▸ Assignment:
Read the records below. Copy each line where the string "数据域封装" occurs.

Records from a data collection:
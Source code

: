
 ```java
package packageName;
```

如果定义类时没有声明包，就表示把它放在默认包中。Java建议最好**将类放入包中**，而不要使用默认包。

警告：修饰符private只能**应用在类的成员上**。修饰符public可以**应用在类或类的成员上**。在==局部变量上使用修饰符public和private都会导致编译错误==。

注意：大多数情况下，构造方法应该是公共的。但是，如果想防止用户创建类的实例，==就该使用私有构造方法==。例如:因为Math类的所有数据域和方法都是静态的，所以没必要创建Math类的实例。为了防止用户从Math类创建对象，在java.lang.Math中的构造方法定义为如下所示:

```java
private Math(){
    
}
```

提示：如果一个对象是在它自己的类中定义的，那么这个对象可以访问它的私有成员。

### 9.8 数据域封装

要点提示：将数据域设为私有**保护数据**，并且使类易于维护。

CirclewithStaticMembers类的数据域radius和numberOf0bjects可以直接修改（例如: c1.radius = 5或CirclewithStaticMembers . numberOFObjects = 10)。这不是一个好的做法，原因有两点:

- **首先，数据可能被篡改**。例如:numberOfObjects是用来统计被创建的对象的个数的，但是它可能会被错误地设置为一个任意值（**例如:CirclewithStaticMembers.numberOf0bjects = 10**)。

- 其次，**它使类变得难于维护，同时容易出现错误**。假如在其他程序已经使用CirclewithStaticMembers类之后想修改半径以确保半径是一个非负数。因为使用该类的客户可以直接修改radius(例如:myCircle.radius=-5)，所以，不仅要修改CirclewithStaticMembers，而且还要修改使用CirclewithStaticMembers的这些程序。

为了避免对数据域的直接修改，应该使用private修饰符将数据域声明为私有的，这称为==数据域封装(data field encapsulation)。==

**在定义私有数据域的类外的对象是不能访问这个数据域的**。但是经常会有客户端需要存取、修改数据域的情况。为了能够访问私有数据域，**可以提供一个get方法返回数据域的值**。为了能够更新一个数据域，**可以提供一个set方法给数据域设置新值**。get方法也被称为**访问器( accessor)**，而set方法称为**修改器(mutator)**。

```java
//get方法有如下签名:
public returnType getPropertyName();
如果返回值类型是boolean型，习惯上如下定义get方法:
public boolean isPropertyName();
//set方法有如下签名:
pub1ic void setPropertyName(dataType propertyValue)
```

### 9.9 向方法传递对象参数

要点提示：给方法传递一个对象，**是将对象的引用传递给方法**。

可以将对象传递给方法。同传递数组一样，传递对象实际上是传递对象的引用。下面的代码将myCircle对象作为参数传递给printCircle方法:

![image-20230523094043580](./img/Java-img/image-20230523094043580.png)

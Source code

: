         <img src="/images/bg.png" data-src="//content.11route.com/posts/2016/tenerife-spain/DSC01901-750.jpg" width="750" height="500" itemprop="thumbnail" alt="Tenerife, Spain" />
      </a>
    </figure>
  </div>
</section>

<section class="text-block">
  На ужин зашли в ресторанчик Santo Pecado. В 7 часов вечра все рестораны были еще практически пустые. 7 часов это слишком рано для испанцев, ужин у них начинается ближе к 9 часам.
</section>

▸ Answer below:
### 9.8 数据域封装
为了避免对数据域的直接修改，应该使用private修饰符将数据域声明为私有的，这称为==数据域封装(data field encapsulation)。==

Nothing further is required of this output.